Können sich Eltern nicht einigen, muss notfalls das Familiengericht entscheiden. Mangels näherer Bestimmungen in § 64 EstG ist das Familiengericht in seiner Entscheidung bei der Zuweisung frei. Es hat einzig eine Entscheidung nach pflichtgemäßem Ermessen zu treffen. Diese Entscheidung wird sich in der Regel zunächst daran orientieren, wer von beiden Elternteilen die größere Gewähr der zweckgebundenen Verwendung des Kindergelds bietet. Gilt das für beide Elternteile gleichermaßen, greift in der Regel der Kontinuitätsgrundsatz, wonach das Kindergeld beim bisher beziehenden Elternteil verbleibt.



Dr. Thomas Langner (Chemnitz), Fachanwalt für Familienrecht, zu: Kindergeld und Wechselmodell

3. Wie wird das Kindergeld beim Wechselmodell intern aufgeteilt?

Ist das Kindergeld an einen Elternteil ausgezahlt, muss weiter die Frage danach geklärt werden, in welcher Weise das Kindergeld zwischen den Eltern aufgeteilt wird. In vielen Fällen finden Eltern gerade beim paritätischen Wechselmodell eine Lösung ohne gerichtliche Hilfe.

Einigen sich Eltern insoweit aber nicht, wird das Kindergeld gemäß der Rechtsprechung des Bundesgerichtshofs zunächst in zwei Teile aufgesplittet. Die eine Hälfte des Kindergeldes ist für die Betreuungsleistung der Eltern gedacht, die andere Hälfte für den Barunterhaltsbedarf. Mit beiden Teilen des Kindergelds wird dann wie folgt verfahren:

Im paritätischen Wechselmodell erbringen beide Elternteile die Betreuungsleistung typischerweise zu gleichen Teilen. Der auf die Betreuungsleistung der Elternteile gezahlte Anteil des Kindergeldes wird daher intern auch gleich verteilt. Jeder der Elternteile erhält also ein Viertel des Kindergeldes.
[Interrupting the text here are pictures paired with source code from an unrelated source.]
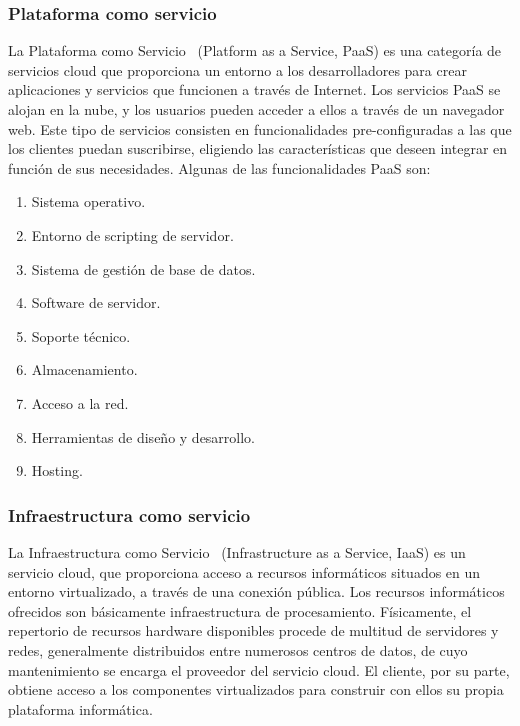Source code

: \documentclass[a4paper,11pt]{book}
\begin{document}
\subsubsection{Plataforma como servicio}\label{secpaas}

La Plataforma como Servicio~\cite{paas} (Platform as a Service, PaaS) es una categoría de servicios cloud que proporciona un entorno a los desarrolladores para crear aplicaciones y servicios que funcionen a través de Internet. Los servicios PaaS se alojan en la nube, y los usuarios pueden acceder a ellos a través de un navegador web. Este tipo de servicios consisten en funcionalidades pre-configuradas a las que los clientes puedan suscribirse, eligiendo las características que deseen integrar en función de sus necesidades. Algunas de las funcionalidades PaaS son:

\begin{enumerate}
\item Sistema operativo.
\item Entorno de scripting de servidor.
\item Sistema de gestión de base de datos.
\item Software de servidor.
\item Soporte técnico.
\item Almacenamiento.
\item Acceso a la red.
\item Herramientas de diseño y desarrollo.
\item Hosting.
\end{enumerate}

\subsubsection{Infraestructura como servicio}

La Infraestructura como Servicio~\cite{iaas} (Infrastructure as a Service, IaaS) es un servicio cloud, que proporciona acceso a recursos informáticos situados en un entorno virtualizado, a través de una conexión pública. Los recursos informáticos ofrecidos  son básicamente infraestructura de procesamiento. Físicamente, el repertorio de recursos hardware disponibles procede de multitud de servidores y redes, generalmente distribuidos entre numerosos centros de datos, de cuyo mantenimiento se encarga el proveedor del servicio cloud. El cliente, por su parte, obtiene acceso a los componentes virtualizados para construir con ellos su propia plataforma informática.
\end{document}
Anders als bei der Betreuungsleistung ist der Barbedarf eines Kindes vom Einkommen der Eltern abhängig. Haben beide Eltern ein gleich hohes bereinigtes Nettoeinkommen, wird auch der zweite Teil des Kindergeldes hälftig geteilt. Das ist aber eher selten.

Häufiger ist die Situation, dass die Eltern unterschiedlich hohes bereinigtes Nettoeinkommen besitzen. Dann wird die zweite Hälfte des Kindergeldes entsprechend der Höhe des über dem Selbstbehalt liegenden bereinigten Nettoeinkommens gequotelt.

Das über dem Selbstbehalt liegende bereinigte Nettoeinkommen eines Elternteils wir dabei in gleicher Weise ermittelt, wie das auch beim Kindesunterhalt der Fall ist. Die Höhe der Quoten wird so bestimmt, wie das auch bei Kindesunterhalt im Wechselmodell erfolgt.



4. Rechenbeispiel Kindergeld beim Wechselmodell

Beispiel: Die Eltern haben ein paritätisches Wechselmodell vereinbart. Die Mutter hat ein bereinigtes Nettoeinkommen von 1.970,00 €, der Vater ein solches von 2.770,00 €. Das Kindergeld für ein erstes Kind beträgt aktuell 250,00 € (Stand: 01/2023).

Von den 250,00 € Kindergeld entfallen 125,00 € auf die Betreuungsleistung der Eltern und 125,00 € auf die trotz Wechselmodell grundsätzlich zu leistenden wechselseitigen Unterhaltszahlungen (Barbedarf des Kindes).

Die auf die Betreuungsleistung der Eltern entfallenden 125,00 € werden zwischen den Eltern gleich hoch aufgeteilt, weil jeder Elternteil das Kind im Wechselmodell in gleichem Umfang betreut. Damit erhält jeder Elternteil zunächst 62,50 € vom Kindergeld.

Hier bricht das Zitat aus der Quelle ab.